|DDI_DMA_SYNC(9F)||Kernel Functions for Drivers||DDI_DMA_SYNC(9F)|
#include <sys/ddi.h> #include <sys/sunddi.h> int ddi_dma_sync(ddi_dma_handle_t handle, off_t offset, size_t length, uint_t type);
This function need only be called under certain circumstances. When resources are allocated for DMA using ddi_dma_addr_bind_handle() or ddi_dma_buf_bind_handle(), an implicit ddi_dma_sync() is done. When DMA resources are deallocated using ddi_dma_unbind_handle(9F), an implicit ddi_dma_sync() is done. However, at any time between DMA resource allocation and deallocation, if the memory object has been modified by either the DMA device or a CPU and you wish to ensure that the change is noticed by the party that did not do the modifying, a call to ddi_dma_sync() is required. This is true independent of any attributes of the memory object including, but not limited to, whether or not the memory was allocated for consistent mode I/O (see ddi_dma_mem_alloc(9F)) or whether or not DMA resources have been allocated for consistent mode I/O (see ddi_dma_addr_bind_handle(9F) or ddi_dma_buf_bind_handle(9F)).
If a consistent view of the memory object must be ensured between the time DMA resources are allocated for the object and the time they are deallocated, you must call ddi_dma_sync() to ensure that either a CPU or a DMA device has such a consistent view.

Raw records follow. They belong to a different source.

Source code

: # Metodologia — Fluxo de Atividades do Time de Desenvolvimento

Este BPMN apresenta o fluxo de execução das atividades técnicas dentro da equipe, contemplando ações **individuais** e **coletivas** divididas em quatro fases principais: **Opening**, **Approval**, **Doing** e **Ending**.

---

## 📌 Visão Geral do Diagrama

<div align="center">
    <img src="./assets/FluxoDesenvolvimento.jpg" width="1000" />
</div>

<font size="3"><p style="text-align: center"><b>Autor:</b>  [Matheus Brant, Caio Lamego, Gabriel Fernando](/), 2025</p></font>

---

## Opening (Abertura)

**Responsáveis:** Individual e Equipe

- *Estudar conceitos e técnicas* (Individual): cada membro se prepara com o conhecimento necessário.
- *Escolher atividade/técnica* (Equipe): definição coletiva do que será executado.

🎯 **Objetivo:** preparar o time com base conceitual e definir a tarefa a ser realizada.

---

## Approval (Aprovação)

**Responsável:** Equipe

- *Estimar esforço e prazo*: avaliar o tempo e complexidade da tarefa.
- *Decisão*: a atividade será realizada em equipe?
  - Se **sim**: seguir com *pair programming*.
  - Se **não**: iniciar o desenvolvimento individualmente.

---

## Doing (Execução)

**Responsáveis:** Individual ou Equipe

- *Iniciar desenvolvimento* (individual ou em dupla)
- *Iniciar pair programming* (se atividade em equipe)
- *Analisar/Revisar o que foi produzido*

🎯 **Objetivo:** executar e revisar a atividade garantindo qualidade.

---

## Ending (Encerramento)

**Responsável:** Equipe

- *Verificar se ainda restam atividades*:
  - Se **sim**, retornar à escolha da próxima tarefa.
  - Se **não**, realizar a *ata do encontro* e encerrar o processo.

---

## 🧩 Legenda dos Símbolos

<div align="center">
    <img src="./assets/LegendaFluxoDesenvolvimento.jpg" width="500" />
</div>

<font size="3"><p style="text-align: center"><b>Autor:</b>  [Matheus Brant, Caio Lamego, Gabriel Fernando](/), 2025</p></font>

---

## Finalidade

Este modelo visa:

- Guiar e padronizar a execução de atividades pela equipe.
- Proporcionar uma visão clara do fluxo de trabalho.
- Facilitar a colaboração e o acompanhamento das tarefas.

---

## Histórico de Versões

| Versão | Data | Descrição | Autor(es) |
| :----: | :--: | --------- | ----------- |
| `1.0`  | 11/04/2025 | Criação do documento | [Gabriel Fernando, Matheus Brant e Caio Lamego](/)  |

What to set type to depends on the view you are trying to ensure consistency for. If the memory object is modified by a CPU, and the object is going to be read by the DMA engine of the device, use DDI_DMA_SYNC_FORDEV. This ensures that the device's DMA engine sees any changes that a CPU has made to the memory object. If the DMA engine for the device has written to the memory object, and you are going to read (with a CPU) the object (using an extant virtual address mapping that you have to the memory object), use DDI_DMA_SYNC_FORCPU. This ensures that a CPU's view of the memory object includes any changes made to the object by the device's DMA engine. If you are only interested in the kernel's view (kernel-space part of the CPU's view) you may use DDI_DMA_SYNC_FORKERNEL. This gives a hint to the system—that is, if it is more economical to synchronize the kernel's view only, then do so; otherwise, synchronize for CPU.